Question

Question #0d004

Answer 1

The question seems to be wrong.

Explanation:

`a+b+c=0` lets check the value of `a^2017+ b^2017 +c^2017` for 2 sets of solutions.
If a=b=c=0 then,`a^2017+ b^2017 +c^2017` = 0 but when `a=1,b=1,c=-2` then `a^2017+ b^2017 +c^2017` = `1+1+(-2)^2017` ≠ 0

Answer 2

There are infinitely many answers.

Explanation:

If `a + b + c = 0`, then the addition of the variables has to add to zero.

Since you didn't say that `a^2017 + b^2017 + c^2017 = 0`, I can't argue that each variable could be `0`. However, I could say that

`a^2017 + b^2017 + c^2017 = x`

which can also be written as

`a^2017 + b^2017 + c^2017 - x = 0`

which would give a lot more leeway in an answer, because then you're just working for a constant `x`.

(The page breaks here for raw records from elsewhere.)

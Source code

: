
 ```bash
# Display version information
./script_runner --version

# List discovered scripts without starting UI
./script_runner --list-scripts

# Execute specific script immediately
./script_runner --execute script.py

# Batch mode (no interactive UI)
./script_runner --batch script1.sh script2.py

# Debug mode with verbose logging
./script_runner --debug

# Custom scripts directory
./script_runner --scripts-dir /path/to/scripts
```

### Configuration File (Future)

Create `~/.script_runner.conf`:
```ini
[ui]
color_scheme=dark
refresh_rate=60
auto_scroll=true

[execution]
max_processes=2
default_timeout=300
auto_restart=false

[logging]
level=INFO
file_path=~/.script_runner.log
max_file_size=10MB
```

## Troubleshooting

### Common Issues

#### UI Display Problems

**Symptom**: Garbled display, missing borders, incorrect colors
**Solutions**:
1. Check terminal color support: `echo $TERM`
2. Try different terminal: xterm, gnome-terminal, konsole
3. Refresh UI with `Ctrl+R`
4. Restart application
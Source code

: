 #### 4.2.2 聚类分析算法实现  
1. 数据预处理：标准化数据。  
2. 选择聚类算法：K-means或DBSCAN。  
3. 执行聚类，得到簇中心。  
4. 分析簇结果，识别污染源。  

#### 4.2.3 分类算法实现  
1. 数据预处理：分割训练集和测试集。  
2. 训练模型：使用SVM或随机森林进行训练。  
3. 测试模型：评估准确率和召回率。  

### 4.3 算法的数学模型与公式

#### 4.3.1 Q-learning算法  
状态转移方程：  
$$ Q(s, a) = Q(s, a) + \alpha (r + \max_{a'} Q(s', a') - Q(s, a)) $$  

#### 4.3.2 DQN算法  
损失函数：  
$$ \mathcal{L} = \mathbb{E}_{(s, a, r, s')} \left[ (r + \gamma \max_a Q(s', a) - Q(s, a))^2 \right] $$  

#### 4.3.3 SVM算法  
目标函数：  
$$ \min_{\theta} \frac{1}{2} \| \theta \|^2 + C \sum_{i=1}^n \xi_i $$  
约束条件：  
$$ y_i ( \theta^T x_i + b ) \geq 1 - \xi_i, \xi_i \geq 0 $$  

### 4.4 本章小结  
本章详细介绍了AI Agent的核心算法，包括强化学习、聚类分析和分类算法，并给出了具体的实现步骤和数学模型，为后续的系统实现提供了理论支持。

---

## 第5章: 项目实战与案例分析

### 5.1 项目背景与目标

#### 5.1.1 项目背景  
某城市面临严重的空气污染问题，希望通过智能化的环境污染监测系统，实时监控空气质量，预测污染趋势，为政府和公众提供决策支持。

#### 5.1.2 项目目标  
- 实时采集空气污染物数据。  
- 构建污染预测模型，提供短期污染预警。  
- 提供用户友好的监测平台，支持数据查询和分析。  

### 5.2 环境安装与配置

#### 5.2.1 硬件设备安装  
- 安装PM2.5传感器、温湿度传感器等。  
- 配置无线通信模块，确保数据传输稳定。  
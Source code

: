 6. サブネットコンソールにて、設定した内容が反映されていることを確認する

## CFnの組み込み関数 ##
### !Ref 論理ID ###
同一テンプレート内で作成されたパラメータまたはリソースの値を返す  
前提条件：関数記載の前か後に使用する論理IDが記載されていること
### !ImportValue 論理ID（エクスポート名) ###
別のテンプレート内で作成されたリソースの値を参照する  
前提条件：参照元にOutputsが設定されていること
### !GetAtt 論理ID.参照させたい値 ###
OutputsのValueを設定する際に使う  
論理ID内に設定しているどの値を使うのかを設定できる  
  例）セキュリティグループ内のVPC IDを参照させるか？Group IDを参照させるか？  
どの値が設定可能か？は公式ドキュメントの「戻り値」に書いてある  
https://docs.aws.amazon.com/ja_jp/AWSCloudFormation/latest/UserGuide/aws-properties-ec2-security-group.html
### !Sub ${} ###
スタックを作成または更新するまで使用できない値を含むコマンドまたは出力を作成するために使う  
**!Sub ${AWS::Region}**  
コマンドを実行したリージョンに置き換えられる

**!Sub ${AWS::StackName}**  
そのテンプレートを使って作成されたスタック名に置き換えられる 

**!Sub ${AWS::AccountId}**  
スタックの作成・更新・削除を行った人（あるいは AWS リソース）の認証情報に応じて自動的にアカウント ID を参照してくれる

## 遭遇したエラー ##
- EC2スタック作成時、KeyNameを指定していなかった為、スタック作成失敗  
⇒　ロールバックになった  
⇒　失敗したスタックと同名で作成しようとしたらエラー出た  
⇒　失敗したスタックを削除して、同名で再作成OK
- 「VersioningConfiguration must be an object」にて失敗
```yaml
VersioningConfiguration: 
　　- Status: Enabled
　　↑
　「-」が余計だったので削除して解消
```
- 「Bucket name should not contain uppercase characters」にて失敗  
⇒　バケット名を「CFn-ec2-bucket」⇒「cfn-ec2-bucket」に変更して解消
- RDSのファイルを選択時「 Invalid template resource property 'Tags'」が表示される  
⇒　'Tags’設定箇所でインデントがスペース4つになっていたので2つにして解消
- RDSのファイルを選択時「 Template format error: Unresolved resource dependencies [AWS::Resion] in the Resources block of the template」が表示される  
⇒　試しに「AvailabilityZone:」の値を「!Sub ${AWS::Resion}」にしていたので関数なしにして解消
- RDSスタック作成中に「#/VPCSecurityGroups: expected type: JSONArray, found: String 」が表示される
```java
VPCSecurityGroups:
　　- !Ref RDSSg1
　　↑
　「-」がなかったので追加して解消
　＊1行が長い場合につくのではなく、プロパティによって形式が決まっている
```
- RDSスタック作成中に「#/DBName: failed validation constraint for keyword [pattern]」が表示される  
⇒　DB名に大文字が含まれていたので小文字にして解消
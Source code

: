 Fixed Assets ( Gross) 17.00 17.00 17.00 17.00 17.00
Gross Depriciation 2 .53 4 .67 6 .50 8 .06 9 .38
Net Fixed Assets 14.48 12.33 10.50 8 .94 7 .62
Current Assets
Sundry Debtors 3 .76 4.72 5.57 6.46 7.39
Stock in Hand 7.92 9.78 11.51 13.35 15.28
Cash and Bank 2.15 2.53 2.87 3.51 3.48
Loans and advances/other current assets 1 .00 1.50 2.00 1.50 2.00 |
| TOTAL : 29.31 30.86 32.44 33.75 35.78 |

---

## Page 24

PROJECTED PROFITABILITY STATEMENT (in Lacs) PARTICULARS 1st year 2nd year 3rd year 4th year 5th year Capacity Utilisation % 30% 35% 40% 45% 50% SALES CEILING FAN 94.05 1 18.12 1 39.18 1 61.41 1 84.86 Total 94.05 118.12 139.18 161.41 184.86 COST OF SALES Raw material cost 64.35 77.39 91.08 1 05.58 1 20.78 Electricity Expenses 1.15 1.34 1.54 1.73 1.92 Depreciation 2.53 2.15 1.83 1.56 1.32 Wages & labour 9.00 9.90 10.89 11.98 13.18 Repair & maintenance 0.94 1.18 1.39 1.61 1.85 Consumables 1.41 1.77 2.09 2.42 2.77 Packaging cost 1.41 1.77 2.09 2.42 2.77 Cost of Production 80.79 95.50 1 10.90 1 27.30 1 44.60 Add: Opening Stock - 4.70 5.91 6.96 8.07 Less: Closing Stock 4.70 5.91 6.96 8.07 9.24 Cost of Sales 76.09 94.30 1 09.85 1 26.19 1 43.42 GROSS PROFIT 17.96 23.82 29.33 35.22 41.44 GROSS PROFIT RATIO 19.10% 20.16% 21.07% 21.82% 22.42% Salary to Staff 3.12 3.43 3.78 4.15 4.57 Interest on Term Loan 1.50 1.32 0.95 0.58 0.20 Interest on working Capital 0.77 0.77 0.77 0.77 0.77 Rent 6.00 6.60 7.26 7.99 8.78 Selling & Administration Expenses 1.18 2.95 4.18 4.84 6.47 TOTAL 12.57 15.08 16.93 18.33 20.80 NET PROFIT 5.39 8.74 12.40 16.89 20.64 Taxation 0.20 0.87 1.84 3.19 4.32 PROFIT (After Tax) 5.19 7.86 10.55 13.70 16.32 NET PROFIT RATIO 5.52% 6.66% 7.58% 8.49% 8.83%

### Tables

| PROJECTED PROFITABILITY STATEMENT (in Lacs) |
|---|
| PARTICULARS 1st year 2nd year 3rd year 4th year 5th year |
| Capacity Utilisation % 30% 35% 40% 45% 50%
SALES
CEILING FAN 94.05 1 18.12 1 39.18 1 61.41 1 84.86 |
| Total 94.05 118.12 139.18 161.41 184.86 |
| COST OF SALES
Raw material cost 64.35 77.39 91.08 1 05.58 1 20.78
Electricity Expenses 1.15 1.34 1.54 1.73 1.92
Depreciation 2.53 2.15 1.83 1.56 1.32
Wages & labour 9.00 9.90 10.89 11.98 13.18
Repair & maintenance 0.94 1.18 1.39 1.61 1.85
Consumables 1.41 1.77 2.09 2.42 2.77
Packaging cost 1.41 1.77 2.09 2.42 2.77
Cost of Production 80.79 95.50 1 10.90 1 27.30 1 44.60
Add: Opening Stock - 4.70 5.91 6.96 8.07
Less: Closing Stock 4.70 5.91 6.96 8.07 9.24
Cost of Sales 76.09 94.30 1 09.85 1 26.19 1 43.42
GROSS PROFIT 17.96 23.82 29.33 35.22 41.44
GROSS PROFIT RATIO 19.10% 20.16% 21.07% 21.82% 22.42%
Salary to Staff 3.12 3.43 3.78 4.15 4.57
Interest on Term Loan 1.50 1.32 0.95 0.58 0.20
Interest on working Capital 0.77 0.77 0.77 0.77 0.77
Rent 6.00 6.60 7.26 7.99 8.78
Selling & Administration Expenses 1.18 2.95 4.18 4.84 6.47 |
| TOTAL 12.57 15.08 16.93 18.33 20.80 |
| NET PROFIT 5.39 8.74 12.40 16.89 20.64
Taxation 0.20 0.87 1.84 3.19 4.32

One answer (because there are now infinitely many) is if

`a = -1`
`b = -1`
`c = 2`
`c^2017 ~~ 1.5 * 10^607` ^
`x ~~ 1.5 * 10^607` ^^

then

`a + b + c = 0`

`-1 + (-1) + 2 = 0`

From there, you have

`(-1)^2017 + (-1)^2017 + 2^2017 - (1.5 * 10^607)`

The one problem here is that, of course, `(-1)^2017 = -1`. So, when using basic approximations with such large numbers, you'd still get `-2` as an answer, unless of course you were exactly precise. Wolfram Alpha (see notes below) tells me that there are 608 decimal places in `2^2017`, so you'd be doing a lot of work for not a lot of payoff.

The point here, however, is that there is an answer to this problem--in fact, there's infinitely many--but it's much too complex for anyone to do by hand using basic algebra. There might be a way to do this with calculus and limits, though I will freely admit I'm not sure what that would be.

Notes:

^: See https://www.wolframalpha.com/input/?i=2%5E2017 for the scientific notation of `2^2017`.
^^: See https://www.wolframalpha.com/input/?i=2%5E2017+%2B+2 for the scientific notation of `2^2017 + 2`. Hint: It's practically the same number at that point.

Edit: Of course, it just occurred to me that with the equation of `a^2017 + b^2017 + c^2017 - x = 0`, you could hypothetically just say that each variable equals `0` and any string of zeroes added/subtracted together will yield `0`, which shortens this answer considerably.